IV. Questions en litige
[12] Le demandeur soulève trois grandes questions :
- La SAR a‑t‑elle commis une erreur en confondant risque subjectif et risque objectif et en omettant de faire une évaluation adéquate du risque au sens de l’article 97 de la LIPR auquel était exposé le demandeur?
- La SAR a‑t‑elle commis une erreur en omettant d’évaluer adéquatement l’élément de preuve que constituait la lettre de nuit?
- La SAR a‑t‑elle commis une erreur en évaluant le risque auquel était exposé le demandeur en tant qu’homme d’affaires prospère?
V. Norme de contrôle
[13] Le demandeur convient que la norme de contrôle que la SAR doit appliquer dans l’appel d’une décision rendue par la SPR est celle qui est énoncée dans la décision Huruglica : la SAR doit procéder à un examen indépendant des éléments de preuve afin de déterminer si l’appelant satisfait aux exigences de l’article 96 ou 97 de la LIPR, tout en faisant preuve de retenue à l’égard des conclusions tirées par la SPR sur la crédibilité et sur d’autres questions lorsque la SPR jouit d’un avantage pour tirer de telles conclusions.
[14] Le défendeur n’est pas d’accord pour dire que la décision Huruglica énonce la norme de contrôle appropriée pour la SAR, mais soutient que cette divergence d’opinions ne change rien à l’issue de la présente affaire.
[15] Si je reconnais que la décision Huruglica est portée en appel et que, par conséquent, la norme de contrôle qu’elle énonce pourrait être modifiée, je suis néanmoins d’avis qu’elle expose la norme correcte dans sa forme actuelle.
VI. Analyse
[16] Compte tenu du fait que la commissaire Dhir a explicitement analysé seulement « le raisonnement de la commissaire de la SPR quant à l’absence de crainte subjective et sa conclusion concernant la situation de l’appelant et de sa famille à Kaboul », je me bornerai à examiner l’analyse de ces questions effectuée par la commissaire Dhir. Je n’ai pas besoin d’analyser les autres conclusions tirées par la SPR.
[17] À mon avis, le paragraphe 29 et les paragraphes suivants de la décision de la SAR révèlent une évaluation indépendante des éléments de preuve.
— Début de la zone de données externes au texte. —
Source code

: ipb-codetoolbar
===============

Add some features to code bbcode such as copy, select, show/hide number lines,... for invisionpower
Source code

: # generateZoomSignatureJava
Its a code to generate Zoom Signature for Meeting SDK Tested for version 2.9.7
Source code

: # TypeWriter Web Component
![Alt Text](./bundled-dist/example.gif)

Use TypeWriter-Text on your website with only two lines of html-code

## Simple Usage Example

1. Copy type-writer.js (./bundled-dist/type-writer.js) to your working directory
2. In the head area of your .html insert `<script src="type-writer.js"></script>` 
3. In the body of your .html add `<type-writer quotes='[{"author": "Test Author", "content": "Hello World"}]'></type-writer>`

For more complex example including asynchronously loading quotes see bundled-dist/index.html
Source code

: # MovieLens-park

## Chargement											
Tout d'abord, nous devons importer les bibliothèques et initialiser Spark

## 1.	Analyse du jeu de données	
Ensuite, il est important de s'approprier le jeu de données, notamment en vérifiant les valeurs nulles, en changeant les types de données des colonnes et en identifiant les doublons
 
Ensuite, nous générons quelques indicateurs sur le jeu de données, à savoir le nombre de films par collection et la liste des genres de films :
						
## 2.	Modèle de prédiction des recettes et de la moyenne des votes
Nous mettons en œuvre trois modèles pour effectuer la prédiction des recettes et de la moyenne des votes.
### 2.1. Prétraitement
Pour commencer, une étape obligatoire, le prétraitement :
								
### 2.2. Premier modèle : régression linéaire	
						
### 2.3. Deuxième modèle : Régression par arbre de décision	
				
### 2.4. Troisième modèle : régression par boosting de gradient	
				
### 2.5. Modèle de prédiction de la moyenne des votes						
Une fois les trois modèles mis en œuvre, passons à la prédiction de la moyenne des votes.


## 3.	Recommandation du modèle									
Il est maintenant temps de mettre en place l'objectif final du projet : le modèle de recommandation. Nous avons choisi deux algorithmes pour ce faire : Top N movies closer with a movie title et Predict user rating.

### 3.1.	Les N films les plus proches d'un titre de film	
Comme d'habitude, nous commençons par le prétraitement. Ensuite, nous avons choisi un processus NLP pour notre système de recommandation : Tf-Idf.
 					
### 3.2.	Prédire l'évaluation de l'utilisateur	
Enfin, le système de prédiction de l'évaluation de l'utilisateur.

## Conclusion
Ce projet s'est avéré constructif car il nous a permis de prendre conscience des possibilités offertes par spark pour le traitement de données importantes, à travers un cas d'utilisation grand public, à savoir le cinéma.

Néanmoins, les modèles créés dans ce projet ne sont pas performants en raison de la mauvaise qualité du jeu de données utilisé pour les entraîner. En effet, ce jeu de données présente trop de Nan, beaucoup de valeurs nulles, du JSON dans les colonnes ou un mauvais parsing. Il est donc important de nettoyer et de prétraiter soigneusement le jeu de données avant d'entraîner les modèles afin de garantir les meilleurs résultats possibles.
Les paragraphes 33 à 38 exposent une analyse de l’absence de risque objectif pour le demandeur ailleurs qu’à son lieu de travail. Le paragraphe 35 fait état de l’absence de crainte subjective.
[18] Les paragraphes 39 à 41 contiennent une analyse des éléments de preuve établissant que les talibans prennent pour cibles des membres de la famille afin d’atteindre leurs vraies cibles. Selon la conclusion figurant au paragraphe 41, aucun élément de preuve convaincant ne permet d’établir que les membres de la famille sont ainsi visés dans le présent cas. Bien que la commissaire Dhir ne le mentionne pas explicitement, je considère que ces paragraphes confirment implicitement la conclusion de manque de crédibilité tirée par la SPR, du moins en ce qui concerne le danger que représentent pour le demandeur les hommes qui l’ont menacé.
A. Question 1 : confusion entre le risque subjectif et le risque objectif
[19] Le demandeur soutient que le risque au sens de l’article 97 de la LIPR auquel il est exposé n’a pas été adéquatement évalué. Il affirme qu’il y a une incongruité entre les conclusions de la SAR selon lesquelles i) le demandeur avait démontré une absence de crainte subjective en déménageant simplement sa famille ailleurs à Kaboul à l’époque où il avait initialement reçu les menaces en question; et ii) les hommes qui avaient proféré les menaces ne cherchaient pas le demandeur ni sa famille ailleurs qu’à son lieu de travail. Selon le demandeur, s’il n’y avait vraiment aucun risque ailleurs à Kaboul, le fait de demeurer dans cette ville ne pouvait pas démontrer l’absence de crainte subjective.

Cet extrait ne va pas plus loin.